Exercise description: Filter these records by the string "ajustes", copying each line that holds it.

□ □ □

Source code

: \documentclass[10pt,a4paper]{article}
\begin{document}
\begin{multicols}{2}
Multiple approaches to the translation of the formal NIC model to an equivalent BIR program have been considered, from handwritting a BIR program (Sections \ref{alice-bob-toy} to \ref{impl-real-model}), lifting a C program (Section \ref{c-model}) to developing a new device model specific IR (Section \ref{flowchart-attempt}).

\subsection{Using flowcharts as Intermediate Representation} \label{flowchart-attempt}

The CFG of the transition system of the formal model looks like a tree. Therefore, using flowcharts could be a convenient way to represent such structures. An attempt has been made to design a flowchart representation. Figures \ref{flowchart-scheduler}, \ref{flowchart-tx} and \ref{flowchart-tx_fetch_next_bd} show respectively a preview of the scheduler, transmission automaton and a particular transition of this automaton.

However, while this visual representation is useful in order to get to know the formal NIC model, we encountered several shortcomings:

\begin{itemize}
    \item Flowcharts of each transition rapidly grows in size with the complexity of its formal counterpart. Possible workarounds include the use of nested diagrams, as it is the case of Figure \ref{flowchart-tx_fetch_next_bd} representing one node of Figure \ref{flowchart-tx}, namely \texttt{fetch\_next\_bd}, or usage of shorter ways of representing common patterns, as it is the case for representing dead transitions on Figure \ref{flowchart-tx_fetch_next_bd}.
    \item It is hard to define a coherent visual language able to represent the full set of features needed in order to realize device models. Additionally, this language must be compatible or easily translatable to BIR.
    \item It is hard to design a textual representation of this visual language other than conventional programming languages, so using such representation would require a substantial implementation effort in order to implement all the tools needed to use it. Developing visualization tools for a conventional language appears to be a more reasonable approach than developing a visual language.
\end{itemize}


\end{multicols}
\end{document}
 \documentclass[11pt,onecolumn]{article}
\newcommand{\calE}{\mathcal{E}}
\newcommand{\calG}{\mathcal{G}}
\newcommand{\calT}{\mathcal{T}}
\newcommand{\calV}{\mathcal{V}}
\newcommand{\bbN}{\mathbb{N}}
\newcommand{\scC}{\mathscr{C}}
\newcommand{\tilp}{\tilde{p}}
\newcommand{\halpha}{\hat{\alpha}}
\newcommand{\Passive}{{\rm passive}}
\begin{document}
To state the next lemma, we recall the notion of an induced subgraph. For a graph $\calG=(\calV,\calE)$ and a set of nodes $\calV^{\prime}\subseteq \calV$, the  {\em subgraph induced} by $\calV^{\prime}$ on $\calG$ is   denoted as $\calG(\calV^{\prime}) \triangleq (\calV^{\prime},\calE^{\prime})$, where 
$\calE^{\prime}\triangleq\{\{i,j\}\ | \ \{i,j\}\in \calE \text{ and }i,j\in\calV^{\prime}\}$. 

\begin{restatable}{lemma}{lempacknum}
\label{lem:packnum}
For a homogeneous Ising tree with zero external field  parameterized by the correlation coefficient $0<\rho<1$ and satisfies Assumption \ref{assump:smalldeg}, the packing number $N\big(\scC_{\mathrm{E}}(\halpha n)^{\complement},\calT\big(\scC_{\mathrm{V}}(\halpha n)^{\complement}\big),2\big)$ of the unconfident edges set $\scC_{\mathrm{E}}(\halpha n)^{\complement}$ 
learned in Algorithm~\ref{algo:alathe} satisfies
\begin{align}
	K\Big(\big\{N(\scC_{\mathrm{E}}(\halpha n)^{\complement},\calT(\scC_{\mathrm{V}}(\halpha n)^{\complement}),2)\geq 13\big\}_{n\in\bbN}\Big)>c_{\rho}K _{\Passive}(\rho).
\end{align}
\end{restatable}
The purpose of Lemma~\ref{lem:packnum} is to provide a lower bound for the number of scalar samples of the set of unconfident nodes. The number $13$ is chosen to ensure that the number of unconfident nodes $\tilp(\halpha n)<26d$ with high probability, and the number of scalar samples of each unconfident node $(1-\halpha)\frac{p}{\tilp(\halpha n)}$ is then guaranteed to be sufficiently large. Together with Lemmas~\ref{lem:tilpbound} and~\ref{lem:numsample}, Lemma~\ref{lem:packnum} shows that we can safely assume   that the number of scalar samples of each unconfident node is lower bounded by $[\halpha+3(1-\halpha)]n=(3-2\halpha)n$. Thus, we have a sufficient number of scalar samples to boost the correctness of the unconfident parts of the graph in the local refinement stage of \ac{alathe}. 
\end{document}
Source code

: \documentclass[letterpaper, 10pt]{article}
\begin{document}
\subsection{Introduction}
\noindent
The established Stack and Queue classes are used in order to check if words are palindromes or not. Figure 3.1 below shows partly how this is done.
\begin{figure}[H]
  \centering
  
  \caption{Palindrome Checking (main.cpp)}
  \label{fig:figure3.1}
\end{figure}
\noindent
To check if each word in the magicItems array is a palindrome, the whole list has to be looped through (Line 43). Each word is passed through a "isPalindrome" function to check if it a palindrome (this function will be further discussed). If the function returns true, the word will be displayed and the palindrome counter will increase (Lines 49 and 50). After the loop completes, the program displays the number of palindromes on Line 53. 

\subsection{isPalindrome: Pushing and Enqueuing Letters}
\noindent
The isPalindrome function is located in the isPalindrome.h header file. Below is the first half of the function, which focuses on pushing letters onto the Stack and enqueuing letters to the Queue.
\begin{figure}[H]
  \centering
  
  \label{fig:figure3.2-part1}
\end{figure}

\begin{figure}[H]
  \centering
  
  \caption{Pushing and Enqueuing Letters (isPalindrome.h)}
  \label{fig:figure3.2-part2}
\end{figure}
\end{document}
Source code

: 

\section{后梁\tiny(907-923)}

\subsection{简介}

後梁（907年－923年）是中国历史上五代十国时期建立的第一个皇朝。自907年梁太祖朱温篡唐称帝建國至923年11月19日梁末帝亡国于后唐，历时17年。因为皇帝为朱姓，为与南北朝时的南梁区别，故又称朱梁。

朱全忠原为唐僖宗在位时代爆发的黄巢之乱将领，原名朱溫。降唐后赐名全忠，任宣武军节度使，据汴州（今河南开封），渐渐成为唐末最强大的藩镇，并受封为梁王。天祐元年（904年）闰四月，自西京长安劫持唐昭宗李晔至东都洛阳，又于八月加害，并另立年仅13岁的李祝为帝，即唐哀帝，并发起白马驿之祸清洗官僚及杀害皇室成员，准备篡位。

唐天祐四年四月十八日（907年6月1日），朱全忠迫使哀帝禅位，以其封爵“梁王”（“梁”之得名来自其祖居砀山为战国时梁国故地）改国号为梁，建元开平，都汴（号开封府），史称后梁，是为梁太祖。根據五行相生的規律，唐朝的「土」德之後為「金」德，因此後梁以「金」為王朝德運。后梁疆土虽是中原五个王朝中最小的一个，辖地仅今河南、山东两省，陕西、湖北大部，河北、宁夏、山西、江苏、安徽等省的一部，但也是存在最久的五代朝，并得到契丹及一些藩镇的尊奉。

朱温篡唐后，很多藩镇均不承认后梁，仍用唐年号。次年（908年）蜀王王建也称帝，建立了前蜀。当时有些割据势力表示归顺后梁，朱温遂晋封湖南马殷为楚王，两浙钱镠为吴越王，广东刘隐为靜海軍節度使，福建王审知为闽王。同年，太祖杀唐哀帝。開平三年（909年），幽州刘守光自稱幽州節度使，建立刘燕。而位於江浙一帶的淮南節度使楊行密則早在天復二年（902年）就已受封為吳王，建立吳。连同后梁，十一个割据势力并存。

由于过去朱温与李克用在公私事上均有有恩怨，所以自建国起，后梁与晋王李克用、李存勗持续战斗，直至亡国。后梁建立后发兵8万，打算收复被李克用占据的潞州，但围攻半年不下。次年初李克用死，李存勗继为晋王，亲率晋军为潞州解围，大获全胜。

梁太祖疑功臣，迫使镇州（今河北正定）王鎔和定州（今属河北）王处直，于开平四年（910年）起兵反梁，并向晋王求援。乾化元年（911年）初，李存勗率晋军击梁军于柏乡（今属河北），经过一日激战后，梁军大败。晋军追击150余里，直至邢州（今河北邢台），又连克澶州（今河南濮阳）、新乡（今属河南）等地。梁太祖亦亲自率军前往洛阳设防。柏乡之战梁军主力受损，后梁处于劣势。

□ □ □

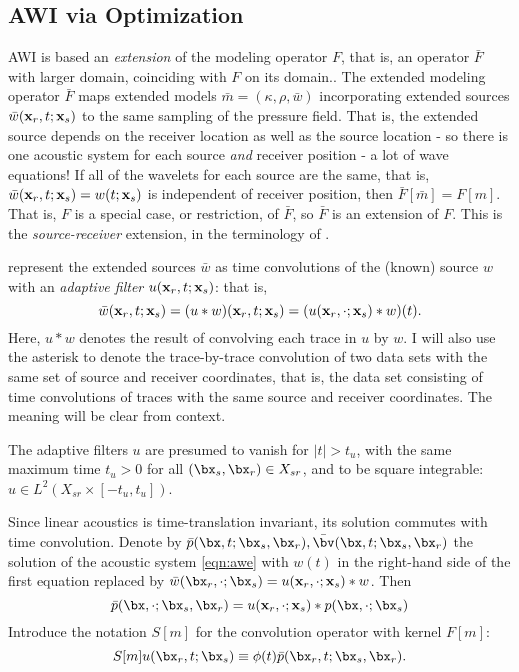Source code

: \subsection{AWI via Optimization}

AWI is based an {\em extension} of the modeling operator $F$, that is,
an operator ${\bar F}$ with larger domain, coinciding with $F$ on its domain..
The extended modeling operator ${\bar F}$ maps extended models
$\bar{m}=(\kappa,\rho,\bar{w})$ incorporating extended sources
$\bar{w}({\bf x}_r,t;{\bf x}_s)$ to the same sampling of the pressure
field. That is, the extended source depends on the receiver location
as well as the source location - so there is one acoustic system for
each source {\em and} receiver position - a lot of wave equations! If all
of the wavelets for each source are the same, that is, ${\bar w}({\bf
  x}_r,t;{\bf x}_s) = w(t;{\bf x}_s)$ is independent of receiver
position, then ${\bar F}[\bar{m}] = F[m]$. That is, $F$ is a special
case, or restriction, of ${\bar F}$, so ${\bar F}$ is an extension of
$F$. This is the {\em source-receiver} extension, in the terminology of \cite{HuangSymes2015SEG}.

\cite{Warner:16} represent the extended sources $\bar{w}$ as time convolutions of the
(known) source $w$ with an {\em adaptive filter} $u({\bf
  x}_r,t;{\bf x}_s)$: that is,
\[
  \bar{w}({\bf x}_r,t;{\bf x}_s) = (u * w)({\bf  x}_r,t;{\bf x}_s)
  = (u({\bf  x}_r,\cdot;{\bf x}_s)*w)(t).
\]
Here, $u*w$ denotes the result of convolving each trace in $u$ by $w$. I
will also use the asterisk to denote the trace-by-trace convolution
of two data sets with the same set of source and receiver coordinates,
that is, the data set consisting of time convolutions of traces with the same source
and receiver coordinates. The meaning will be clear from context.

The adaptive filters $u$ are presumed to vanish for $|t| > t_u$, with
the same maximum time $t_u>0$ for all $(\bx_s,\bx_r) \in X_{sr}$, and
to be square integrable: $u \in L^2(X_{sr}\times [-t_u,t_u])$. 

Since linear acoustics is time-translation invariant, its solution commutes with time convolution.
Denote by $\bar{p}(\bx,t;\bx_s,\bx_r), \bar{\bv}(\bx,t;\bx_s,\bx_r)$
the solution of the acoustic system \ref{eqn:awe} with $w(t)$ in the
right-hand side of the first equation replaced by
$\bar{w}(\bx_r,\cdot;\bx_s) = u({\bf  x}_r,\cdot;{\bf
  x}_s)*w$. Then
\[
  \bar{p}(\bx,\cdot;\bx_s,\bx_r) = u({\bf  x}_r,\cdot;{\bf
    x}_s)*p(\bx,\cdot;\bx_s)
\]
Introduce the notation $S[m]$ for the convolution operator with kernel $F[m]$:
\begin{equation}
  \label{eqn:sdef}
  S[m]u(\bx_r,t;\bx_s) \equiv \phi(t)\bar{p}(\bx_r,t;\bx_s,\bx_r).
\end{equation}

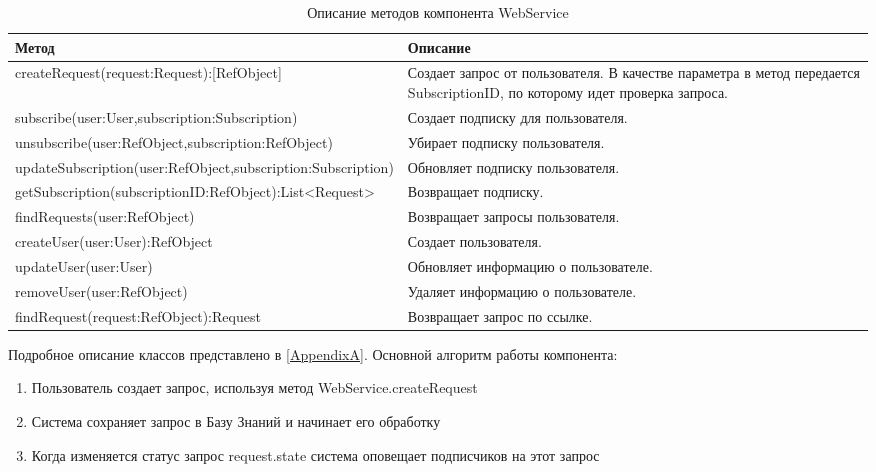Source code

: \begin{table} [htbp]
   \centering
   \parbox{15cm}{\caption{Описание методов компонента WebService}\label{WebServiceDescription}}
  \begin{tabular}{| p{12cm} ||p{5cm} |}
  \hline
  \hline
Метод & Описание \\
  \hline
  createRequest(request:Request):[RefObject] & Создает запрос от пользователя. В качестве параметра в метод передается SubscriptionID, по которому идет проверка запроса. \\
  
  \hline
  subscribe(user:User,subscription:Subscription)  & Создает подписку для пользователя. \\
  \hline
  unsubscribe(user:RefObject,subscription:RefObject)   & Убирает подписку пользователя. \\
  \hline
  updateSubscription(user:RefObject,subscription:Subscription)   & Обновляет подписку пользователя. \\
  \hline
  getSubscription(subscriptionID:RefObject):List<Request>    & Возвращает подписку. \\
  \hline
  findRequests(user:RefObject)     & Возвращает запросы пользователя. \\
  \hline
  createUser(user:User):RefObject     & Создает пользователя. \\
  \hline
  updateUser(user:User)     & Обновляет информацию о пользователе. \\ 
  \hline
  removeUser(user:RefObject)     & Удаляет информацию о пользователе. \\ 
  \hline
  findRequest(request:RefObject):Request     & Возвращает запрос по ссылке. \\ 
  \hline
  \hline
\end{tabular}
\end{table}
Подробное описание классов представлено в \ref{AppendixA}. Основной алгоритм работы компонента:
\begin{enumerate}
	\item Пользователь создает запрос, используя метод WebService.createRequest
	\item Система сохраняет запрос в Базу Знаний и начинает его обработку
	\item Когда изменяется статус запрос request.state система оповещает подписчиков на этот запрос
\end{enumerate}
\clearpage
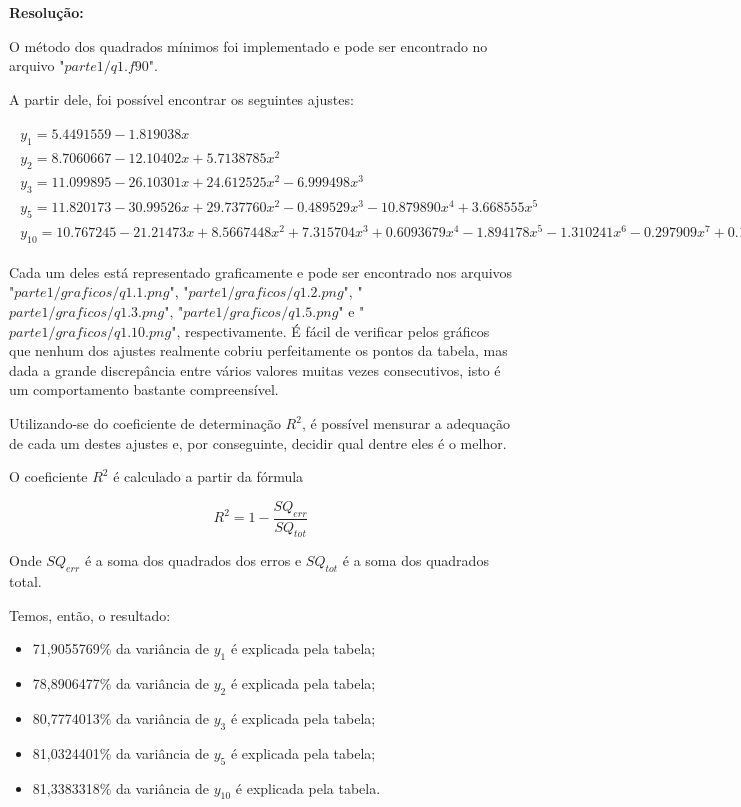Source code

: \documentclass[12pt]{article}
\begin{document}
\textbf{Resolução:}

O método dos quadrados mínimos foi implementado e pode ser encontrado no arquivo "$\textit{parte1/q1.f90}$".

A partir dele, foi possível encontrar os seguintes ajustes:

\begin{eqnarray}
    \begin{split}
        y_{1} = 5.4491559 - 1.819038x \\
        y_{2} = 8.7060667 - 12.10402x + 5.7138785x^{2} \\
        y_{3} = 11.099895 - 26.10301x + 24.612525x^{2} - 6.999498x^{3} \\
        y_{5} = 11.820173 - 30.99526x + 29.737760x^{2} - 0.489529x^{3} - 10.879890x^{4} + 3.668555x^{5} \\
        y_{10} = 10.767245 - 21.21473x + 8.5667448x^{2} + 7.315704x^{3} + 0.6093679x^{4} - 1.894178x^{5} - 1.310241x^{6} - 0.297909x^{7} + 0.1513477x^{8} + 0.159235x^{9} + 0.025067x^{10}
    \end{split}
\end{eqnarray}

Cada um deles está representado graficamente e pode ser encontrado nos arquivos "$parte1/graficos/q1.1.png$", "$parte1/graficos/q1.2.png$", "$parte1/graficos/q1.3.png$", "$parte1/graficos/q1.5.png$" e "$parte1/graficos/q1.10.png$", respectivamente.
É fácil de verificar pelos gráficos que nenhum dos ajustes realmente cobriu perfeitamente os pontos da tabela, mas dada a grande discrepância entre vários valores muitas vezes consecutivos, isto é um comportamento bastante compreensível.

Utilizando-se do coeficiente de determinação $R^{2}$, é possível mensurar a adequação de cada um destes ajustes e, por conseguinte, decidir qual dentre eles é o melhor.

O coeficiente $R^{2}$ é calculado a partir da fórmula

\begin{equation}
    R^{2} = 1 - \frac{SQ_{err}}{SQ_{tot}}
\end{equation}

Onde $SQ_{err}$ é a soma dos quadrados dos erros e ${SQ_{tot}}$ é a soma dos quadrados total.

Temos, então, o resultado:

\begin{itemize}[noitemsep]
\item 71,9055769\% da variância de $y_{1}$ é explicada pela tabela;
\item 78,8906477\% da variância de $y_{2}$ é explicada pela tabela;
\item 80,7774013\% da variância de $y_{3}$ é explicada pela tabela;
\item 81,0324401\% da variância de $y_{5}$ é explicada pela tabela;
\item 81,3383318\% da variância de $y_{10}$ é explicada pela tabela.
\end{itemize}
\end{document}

□ □ □

Solution for this problem:
A partir dele, foi possível encontrar os seguintes ajustes:
É fácil de verificar pelos gráficos que nenhum dos ajustes realmente cobriu perfeitamente os pontos da tabela, mas dada a grande discrepância entre vários valores muitas vezes consecutivos, isto é um comportamento bastante compreensível.
Utilizando-se do coeficiente de determinação $R^{2}$, é possível mensurar a adequação de cada um destes ajustes e, por conseguinte, decidir qual dentre eles é o melhor.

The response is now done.